High-spending visitors from the UAE, the United States and the United Kingdom are now spending upwards of 100,000 baht per trip, often on preventive medicine, biohacking, sleep analysis and hormone testing, and frequently extending stays to two, three or four weeks to complete treatment programmes — before returning for follow-up visits months later.
Dr Tanupol also flagged wellness-orientated real estate as one of the fastest-growing adjacent sectors, expanding at around 15%, alongside strong growth in evidence-based traditional medicine and supplements and rising demand for sleep-related diagnostics, particularly among Middle Eastern and African clients.
Hospitality leaders described a similar shift in guest expectations. Alex Huels of the Mandarin Oriental Bangkok said guests were increasingly seeking "authentic, personalised experiences" that went beyond traditional notions of luxury.
Where guests once asked concierge staff to recommend good local or street food, he said they now ask for the most authentic or highest-status dining experiences available — including bookings at restaurants that are otherwise near-impossible to access.
Huels also pointed to a marked rise in demand for wellness facilities, noting that the hotel had recently renovated its fitness centre after guests indicated existing facilities no longer met expectations.
More broadly, he said guests were seeking memories and an "insider scoop" on a destination — the sort of experience that cannot simply be found online.
The aviation sector is experiencing its own premium resurgence. Renato Ramos of Star Alliance said growth in business and first-class cabins had, for the first time, outpaced growth in economy class, according to recent IATA data, alongside continued growth in premium economy.
He described this segment using the shorthand HVIT — high-value international travel — defined informally as the passenger who "turns left" on boarding.
Ramos said Star Alliance member airlines, including United and Lufthansa, were investing heavily in business-class propositions — Lufthansa alone announcing more than US$2.5 billion in related investment — to capture this demand.
He noted that around 30–40% of visitors to Thailand connect through another airport en route, meaning seamless baggage handling, smooth transfers and lounge access are critical to the experience, even for travellers not flying direct.
Ramos also highlighted Star Alliance's "Round the World" ticket product, revealing that around 60% of purchases are made using business capital rather than personal funds — reflecting the blending of corporate and leisure travel among affluent business travellers.
Asked about the partnerships underpinning this ecosystem, Ramos pointed to Star Alliance's collaboration with Visa on the Destinations programme, as well as a co-branded credit card launched in Australia with seven participating airlines — a product built around elevated loyalty status rather than simply air miles, in order to compete with larger local banks offering bigger mileage rewards.
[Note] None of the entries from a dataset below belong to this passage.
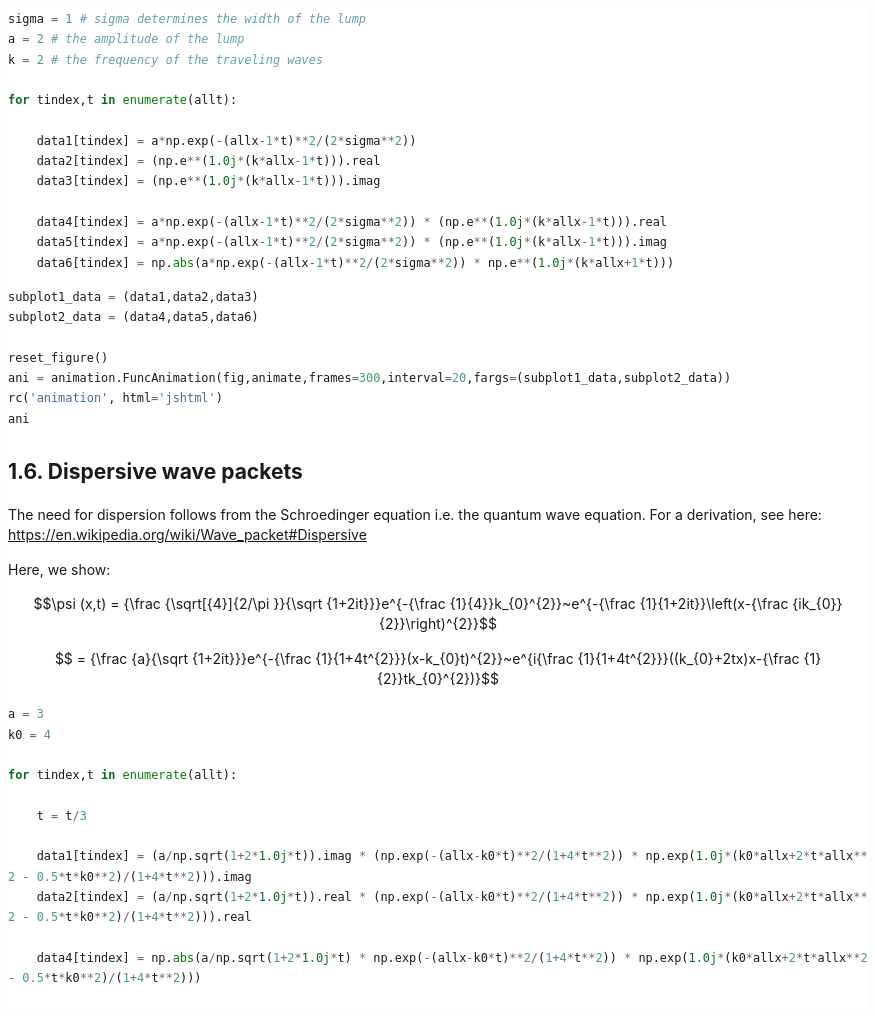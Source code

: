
```python
sigma = 1 # sigma determines the width of the lump
a = 2 # the amplitude of the lump
k = 2 # the frequency of the traveling waves

for tindex,t in enumerate(allt):

    data1[tindex] = a*np.exp(-(allx-1*t)**2/(2*sigma**2))
    data2[tindex] = (np.e**(1.0j*(k*allx-1*t))).real
    data3[tindex] = (np.e**(1.0j*(k*allx-1*t))).imag

    data4[tindex] = a*np.exp(-(allx-1*t)**2/(2*sigma**2)) * (np.e**(1.0j*(k*allx-1*t))).real
    data5[tindex] = a*np.exp(-(allx-1*t)**2/(2*sigma**2)) * (np.e**(1.0j*(k*allx-1*t))).imag
    data6[tindex] = np.abs(a*np.exp(-(allx-1*t)**2/(2*sigma**2)) * np.e**(1.0j*(k*allx+1*t)))
```

```python
subplot1_data = (data1,data2,data3)  
subplot2_data = (data4,data5,data6) 

reset_figure()
ani = animation.FuncAnimation(fig,animate,frames=300,interval=20,fargs=(subplot1_data,subplot2_data))
rc('animation', html='jshtml')
ani
```

## 1.6. Dispersive wave packets


The need for dispersion follows from the Schroedinger equation i.e. the quantum wave equation. For a derivation, see here: https://en.wikipedia.org/wiki/Wave_packet#Dispersive

Here, we show:

$$\psi (x,t) = {\frac {\sqrt[{4}]{2/\pi }}{\sqrt {1+2it}}}e^{-{\frac {1}{4}}k_{0}^{2}}~e^{-{\frac {1}{1+2it}}\left(x-{\frac {ik_{0}}{2}}\right)^{2}}$$

$$ = {\frac {a}{\sqrt {1+2it}}}e^{-{\frac {1}{1+4t^{2}}}(x-k_{0}t)^{2}}~e^{i{\frac {1}{1+4t^{2}}}((k_{0}+2tx)x-{\frac {1}{2}}tk_{0}^{2})}$$

```python
a = 3
k0 = 4

for tindex,t in enumerate(allt):
    
    t = t/3

    data1[tindex] = (a/np.sqrt(1+2*1.0j*t)).imag * (np.exp(-(allx-k0*t)**2/(1+4*t**2)) * np.exp(1.0j*(k0*allx+2*t*allx**2 - 0.5*t*k0**2)/(1+4*t**2))).imag
    data2[tindex] = (a/np.sqrt(1+2*1.0j*t)).real * (np.exp(-(allx-k0*t)**2/(1+4*t**2)) * np.exp(1.0j*(k0*allx+2*t*allx**2 - 0.5*t*k0**2)/(1+4*t**2))).real
    
    data4[tindex] = np.abs(a/np.sqrt(1+2*1.0j*t) * np.exp(-(allx-k0*t)**2/(1+4*t**2)) * np.exp(1.0j*(k0*allx+2*t*allx**2 - 0.5*t*k0**2)/(1+4*t**2)))
    
```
Huels said the Mandarin Oriental worked with around 160 partners to ensure a consistently exceptional guest experience from arrival to dining and beyond, describing hotels as "destination champions" responsible for shaping a guest's overall impression of a place.
Dr Tanupol said his priority in partnerships was shared purpose rather than transactional convenience, saying he sought partners who shared the same underlying mission around the value of life and wellbeing, describing Thailand's ambition to position itself collectively as the world's wellness destination.
With Thailand welcoming more than 33 million visitors last year and generating in excess of US$50 billion in tourism revenue, panellists agreed the strategic focus going forward is shifting decisively from volume to value.
By combining world-class medical and scientific programmes with hospitality, aviation and real estate, panellists argued Thailand is building a wellness-led tourism model that is both higher-margin and more resilient to global economic shocks than volume-driven tourism alone.